Isso acontece notoriamente no marxismo. O marxismo deriva da premissa absurda de Hegel um certo modo absurdo de pensar na formulação das suas demais premissas, como a famosa doutrina do valor. Quando Marx tenta determinar o valor de uma mercadoria pela quantidade de trabalho socialmente necessário para produzi-lo, ele faz uma confusão similar à de Hegel, confundindo dois planos de abordagem. O valor de uma mercadoria é o valor que ela efetivamente tem no mercado num certo momento; quer dizer, o valor que as pessoas estão dispostas a pagar por ele. A dificuldade maior ou menor de produzi-lo é outra coisa completamente diferente. Marx mistura os dois planos. Tem coisa que não deram trabalho nenhum para produzir. Por exemplo, um sujeito faz um buraco na terra e encontra um diamante. Ele não teve trabalho nenhum para produzir aquilo e, no entanto, aquilo tem um valor extraordinário. Sem contar quando a Madonna fez um leilão de sua calcinha, que foi vendida por U$200.000,00. Qual foi a quantidade de trabalho socialmente necessário para produzir a calcinha da Madonna? Nada, é um elemento puramente psicológico e imaginário. Ela teve muito trabalho para usar a calcinha? O processo de criação do valor da mercadoria não tem nada a haver com o processo de produção da mercadoria. Quando Marx junta as duas coisas, ele está fazendo a mesma coisa que o Hegel faz quando confunde o aspecto gnosiológico com o aspecto ontológico. Ele está confundindo o ponto de vista objetivo com o ponto de vista subjetivo. O valor da mercadoria é evidentemente subjetivo: é quanto as pessoas estão dispostas a pagar por aquilo. O que fará com que as pessoas queiram pagar algo por uma mercadoria é absolutamente imprevisível. Depende de tantos fatores diferentes que não há possibilidade de reduzi-los a uma teoria.

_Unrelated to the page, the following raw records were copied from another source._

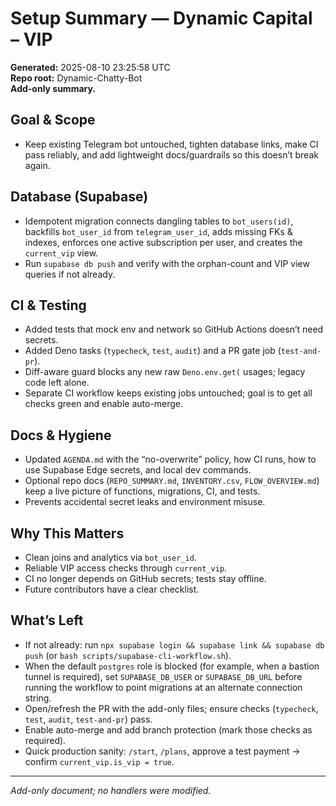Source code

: # Setup Summary — Dynamic Capital – VIP

**Generated:** 2025-08-10 23:25:58 UTC\
**Repo root:** Dynamic-Chatty-Bot\
**Add-only summary.**

## Goal & Scope

- Keep existing Telegram bot untouched, tighten database links, make CI pass
  reliably, and add lightweight docs/guardrails so this doesn’t break again.

## Database (Supabase)

- Idempotent migration connects dangling tables to `bot_users(id)`, backfills
  `bot_user_id` from `telegram_user_id`, adds missing FKs & indexes, enforces
  one active subscription per user, and creates the `current_vip` view.
- Run `supabase db push` and verify with the orphan-count and VIP view queries
  if not already.

## CI & Testing

- Added tests that mock env and network so GitHub Actions doesn’t need secrets.
- Added Deno tasks (`typecheck`, `test`, `audit`) and a PR gate job
  (`test-and-pr`).
- Diff-aware guard blocks any new raw `Deno.env.get(` usages; legacy code left
  alone.
- Separate CI workflow keeps existing jobs untouched; goal is to get all checks
  green and enable auto-merge.

## Docs & Hygiene

- Updated `AGENDA.md` with the “no-overwrite” policy, how CI runs, how to use
  Supabase Edge secrets, and local dev commands.
- Optional repo docs (`REPO_SUMMARY.md`, `INVENTORY.csv`, `FLOW_OVERVIEW.md`)
  keep a live picture of functions, migrations, CI, and tests.
- Prevents accidental secret leaks and environment misuse.

## Why This Matters

- Clean joins and analytics via `bot_user_id`.
- Reliable VIP access checks through `current_vip`.
- CI no longer depends on GitHub secrets; tests stay offline.
- Future contributors have a clear checklist.

## What’s Left

- If not already: run `npx supabase login && supabase link && supabase db push`
  (or `bash scripts/supabase-cli-workflow.sh`).
- When the default `postgres` role is blocked (for example, when a bastion
  tunnel is required), set `SUPABASE_DB_USER` or `SUPABASE_DB_URL` before
  running the workflow to point migrations at an alternate connection string.
- Open/refresh the PR with the add-only files; ensure checks (`typecheck`,
  `test`, `audit`, `test-and-pr`) pass.
- Enable auto-merge and add branch protection (mark those checks as required).
- Quick production sanity: `/start`, `/plans`, approve a test payment → confirm
  `current_vip.is_vip = true`.

---

_Add-only document; no handlers were modified._
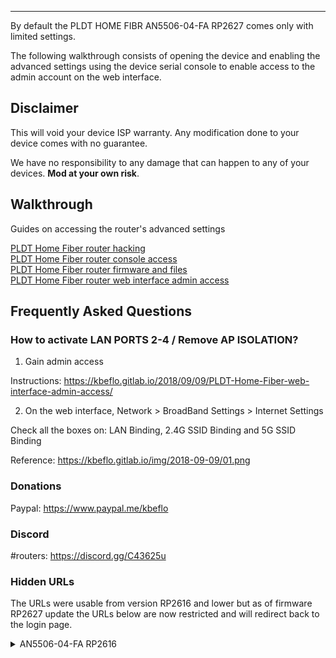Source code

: ---

By default the PLDT HOME FIBR AN5506-04-FA RP2627 comes only with limited settings.

The following walkthrough consists of opening the device and enabling the advanced settings using the device serial console to enable access to the admin account on the web interface.

## Disclaimer

This will void your device ISP warranty. Any modification done to your device comes with no guarantee.

We have no responsibility to any damage that can happen to any of your devices. **Mod at your own risk**.

## Walkthrough

Guides on accessing the router's advanced settings

[PLDT Home Fiber router hacking](https://kbeflo.gitlab.io/2018/05/20/PLDT-Home-Fiber-router-hacking/)<br>
[PLDT Home Fiber router console access](https://kbeflo.gitlab.io/2018/05/20/PLDT-Home-Fiber-router-console-access/)<br>
[PLDT Home Fiber router firmware and files](https://kbeflo.gitlab.io/2018/05/20/PLDT-Home-Fiber-router-firmware-and-files/)<br>
[PLDT Home Fiber router web interface admin access](https://kbeflo.gitlab.io/2018/09/09/PLDT-Home-Fiber-web-interface-admin-access/)

## Frequently Asked Questions

### How to activate LAN PORTS 2-4 / Remove AP ISOLATION?

1. Gain admin access

Instructions: https://kbeflo.gitlab.io/2018/09/09/PLDT-Home-Fiber-web-interface-admin-access/

2. On the web interface, Network > BroadBand Settings > Internet Settings

Check all the boxes on: LAN Binding, 2.4G SSID Binding and 5G SSID Binding

Reference: https://kbeflo.gitlab.io/img/2018-09-09/01.png

### Donations

Paypal: https://www.paypal.me/kbeflo

### Discord

\#routers: https://discord.gg/C43625u

### Hidden URLs

The URLs were usable from version RP2616 and lower but as of firmware RP2627 update the URLs below are now restricted and will redirect back to the login page.

<details>
    <summary>AN5506-04-FA RP2616</summary>

    Hidden from the web interface are the rest of the router's capabilities and advanced settings.

    We just need to enter the right url for the settings you're looking for.

    We need to be logged in before we can do anything else, use your defined password if you already set the admin password.

    Note that you have to log in again if you're idle for a few minutes on the web interface.

        
        username: admin
        password: 1234
        
        http://192.168.1.1/application/ddns.asp		            # Configure DDNS
        http://192.168.1.1/application/dlna.asp                         # Enable or disable DLNA service
        http://192.168.1.1/application/dmz.asp			    # Set host IP to DMZ
        http://192.168.1.1/application/multi_nat.asp                    # Configure Multi NAT
        http://192.168.1.1/application/samba.asp                        # Enable or disable samba service
        http://192.168.1.1/application/ping_diagnosis.asp	            # Network diagnosis. Ping and Traceroute
        http://192.168.1.1/application/port_forwarding.asp              # Configure port forwarding
        http://192.168.1.1/application/port_trigger.asp                 # Configure port trigger
        http://192.168.1.1/application/redirect.asp		            # blank
        http://192.168.1.1/application/upnp.asp			    # Configure UPnP enable/disable

        http://192.168.1.1/help/

        http://192.168.1.1/internet/dhcp_macband.asp                    # blank
        http://192.168.1.1/internet/dhcp_portband.asp                   # blank
        http://192.168.1.1/internet/dhcp_service.asp		    # Enable/disable DHCP functions, configure parameters
        http://192.168.1.1/internet/dhcpv6_portband.asp                 # blank
        http://192.168.1.1/internet/dhcp_userlist.asp		    # Display information about DHCP client, include IP address, MAC address and lease
        http://192.168.1.1/internet/ipv6_static_route.asp               # Configure IPv6 static route
        http://192.168.1.1/internet/lan.asp			            # Setup router IP address and subnet mask
        http://192.168.1.1/internet/pppoe_accout.asp                    # Modify PPPoE account
        http://192.168.1.1/internet/qos.asp                             # blank
        http://192.168.1.1/internet/wan_romania.asp                     # Choose different connection type suitable for your environment.
        http://192.168.1.1/internet/wan_sfu.asp                         # Choose different connection type suitable for your environment.
        http://192.168.1.1/internet/wan_user.asp		            # blank

        http://192.168.1.1/log/log.asp			            # View router logs

        http://192.168.1.1/management/account_admin.asp                 # Configure admin account
        http://192.168.1.1/management/account_self_admin.asp	    # Configure admin account
        http://192.168.1.1/management/account_self_admin_toacs.asp
        http://192.168.1.1/management/down_cfgfile.asp                  # Backup several config files from device to PC as you wish after opening the ftp tool
        http://192.168.1.1/management/ftp_server.asp                    # Configure FTP server
        http://192.168.1.1/management/ntpchecktime.asp                  # Configure time
        http://192.168.1.1/management/reboot.asp	                    # Reboot
        http://192.168.1.1/management/restore.asp             	    # Restore device configuration (!)
        http://192.168.1.1/management/update.asp	                    # Upgrade firmware (!)

        http://192.168.1.1/menu/

        http://192.168.1.1/ont_auth/sncfg.asp                           # Modify the ONU authentication-related parameters to authenticate the OLT
        http://192.168.1.1/security/acl.asp                             # Configure ACL enable/disable, and enabled rules
        http://192.168.1.1/security/ddos.asp		            # Enable/disable DDOS
        http://192.168.1.1/security/dhcp_filter.asp                     # Blocking the MAC address to get the DHCP
        http://192.168.1.1/security/firewall_enable.asp		    # Configure firewall enable/disable
        http://192.168.1.1/security/https_enable.asp		    # Enable/disable Https
        http://192.168.1.1/security/ip_filter.asp		            # Filter ipv4 if firewall is enabled
        http://192.168.1.1/security/ipv6_filter.asp		            # Filter ipv6 if firewall is enabled
        http://192.168.1.1/security/macaddr_filter.asp		    # Filter mac addresses if firewall is enabled
        http://192.168.1.1/security/macaddr_v6_filter.asp               # Filter mac addresses if firewall is enabled
        http://192.168.1.1/security/parental_control.asp	            # Parental Control
        http://192.168.1.1/security/port_scan.asp		            # Configure Anti Port Scan enable/disable
        http://192.168.1.1/security/qos_enable.asp                      # Enable/disable Route QOS
        http://192.168.1.1/security/remote_control.asp		    # Access the web interface through WAN (!)
        http://192.168.1.1/security/route_qos.asp                       # Configure Route QOS
        http://192.168.1.1/security/url_filter.asp		            # Filter urls if firewall is enabled
        http://192.168.1.1/security/wan_acl.asp                         # Configure network access control based on internet WAN port
        http://192.168.1.1/security/wps.asp                             # Configure WPS

        http://192.168.1.1/state/deviceInfor.asp		            # Device information
        http://192.168.1.1/state/lan_state.asp			    # LAN state
        http://192.168.1.1/state/lan_state_count.asp                    # Query the state of LAN port
        http://192.168.1.1/state/opt_power.asp			    # Optical power state
        http://192.168.1.1/state/pon_info.asp                           # Query information of PON interface
        http://192.168.1.1/state/voip_auth_status.asp		    # VoIP state
        http://192.168.1.1/state/wan_state.asp			    # WAN interface state
        http://192.168.1.1/state/wan_state_user.asp                     # WAN interface state
        http://192.168.1.1/state/wireless_state.asp		            # Wireless state
        http://192.168.1.1/state/wireless_state_5g.asp	       	    # Wireless 5GHz state

        http://192.168.1.1/tr069/tr069.asp                              # Configure the url, username, password, connectionRequestUsername, connectionRequestPassword of TR069 basic settings (!)

        http://192.168.1.1/voip/

        http://192.168.1.1/wireless/basic.asp			    # Configure wireless settings
        http://192.168.1.1/wireless/basic_5g.asp		            # Configure wireless 5GHz settings
        http://192.168.1.1/wireless/security_romania.asp      	    # Configure wireless password and encryption
        http://192.168.1.1/wireless/security.asp		            # Configure wireless password and encryption
        http://192.168.1.1/wireless/security_5g.asp		            # Configure wireless 5GHz password and encryption
        http://192.168.1.1/wireless/wifimaclist.asp		            # WIFI clients list
        http://192.168.1.1/wireless/wifipowerctrl.asp		    # Set WIFI power and the number of WIFI access here
        http://192.168.1.1/wireless/wifipowerctrl_5g.asp                # Set WIFI power and the number of WIFI access here

        # Resource files

        http://192.168.1.1/js/utils.js
        http://192.168.1.1/js/checkValue.js
        http://192.168.1.1/js/versionControl.js
        http://192.168.1.1/js/jquery.js
        http://192.168.1.1/js/menu_tips.js
        http://192.168.1.1/js/frame_romania.js
        http://192.168.1.1/js/menuparse.js
        http://192.168.1.1/js/ajaxupload.3.2.js
        http://192.168.1.1/js/frame_3bb.js
        http://192.168.1.1/js/wan.js
        http://192.168.1.1/js/wifibasic.js

        http://192.168.1.1/lang/b28n.js
        http://192.168.1.1/lang/en/account.xml
        http://192.168.1.1/lang/en/firewall.xml
        http://192.168.1.1/lang/en/internet.xml
        http://192.168.1.1/lang/en/log.xml
        http://192.168.1.1/lang/en/menu.xml
        http://192.168.1.1/lang/en/restore.xml
        http://192.168.1.1/lang/en/state.xml
        http://192.168.1.1/lang/en/wireless.xml
        http://192.168.1.1/lang/en/errorpage.xml

        http://192.168.1.1/menu/sfu/ph_pldt/hisi5116/voip_dualwifi/sip/1.xml
        http://192.168.1.1/menu/hgu/ecuador/voipwifi/sip/1.xml
        http://192.168.1.1/menu/hgu/romania/voipwifi/sip/1.xml

        http://192.168.1.1/style/frame_pldt.css
        http://192.168.1.1/style/style.css
        http://192.168.1.1/style/frame_romania.css
        

</details>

Uma teoria do valor não pode existir. Por que as pessoas querem o que querem? A resposta é: "porque elas querem", e é totalmente subjetiva, ao passo que o processo de produção é estritamente objetivo e mensurável. Vocês sabe que tipo de trabalho precisam para produzir aquilo, quantas horas de trabalho precisam, quanto aquilo vai custar, qual é o valor da matéria prima: tudo isso é perfeitamente quantificável. Agora, depois que vocês sabe perfeitamente quanto lhes custou a mercadoria, vocês não sabe quanto as pessoas vão querer pagar por ela. Freqüentemente não querem pagar nada. Por exemplo, o carro elétrico que estão fazendo aqui: deu um trabalho miserável, custou anos de pesquisa, foi um investimento monstro. Quanto as pessoas querem pagar? Nada. Ninguém quer carro elétrico. Aí você vê que uma coisa não pode ter relação nenhuma com a outra. Se existisse esta relação, se o valor da mercadoria fosse objetivamente correspondente à quantidade de trabalho para produzi-lo, simplesmente não haveria mercado. [0:40] As coisas teriam um preço fixo dependente do seu valor de produção. O que significa também que o preço das coisas não poderia variar de acordo com o tempo. Por exemplo, se vocês compram um carro que acabou de sair da fábrica, vocêm estão disposto a pagar x; mas se vocês querem comprar um carro que tenha vinte anos de idade, vocês não vão pagar tudo aquilo; no entanto o valor investido na produção é o mesmo: a produção custou tanto em 1980 e custaria mais ou menos a mesma coisa agora. O tempo decorrido no uso da mercadoria é um dos fatores fundamentais para a criação do seu valor, porque uns objetos perdem valor e outros ganham. Um automóvel perde, mas uma garrafa de vinho ganha. Canetas de colecionador, das quais eu sou comprador tarado, quanto mais velhas, mais caras --- às vezes eu compro um negócio aqui que está caindo aos pedaços e digo quanto paguei e as pessoas acham que eu estou louco; não, só o colecionador sabe quanto aquilo vale. Esta avaliação seria impossível se a teoria do valor de Karl Marx estivesse certa.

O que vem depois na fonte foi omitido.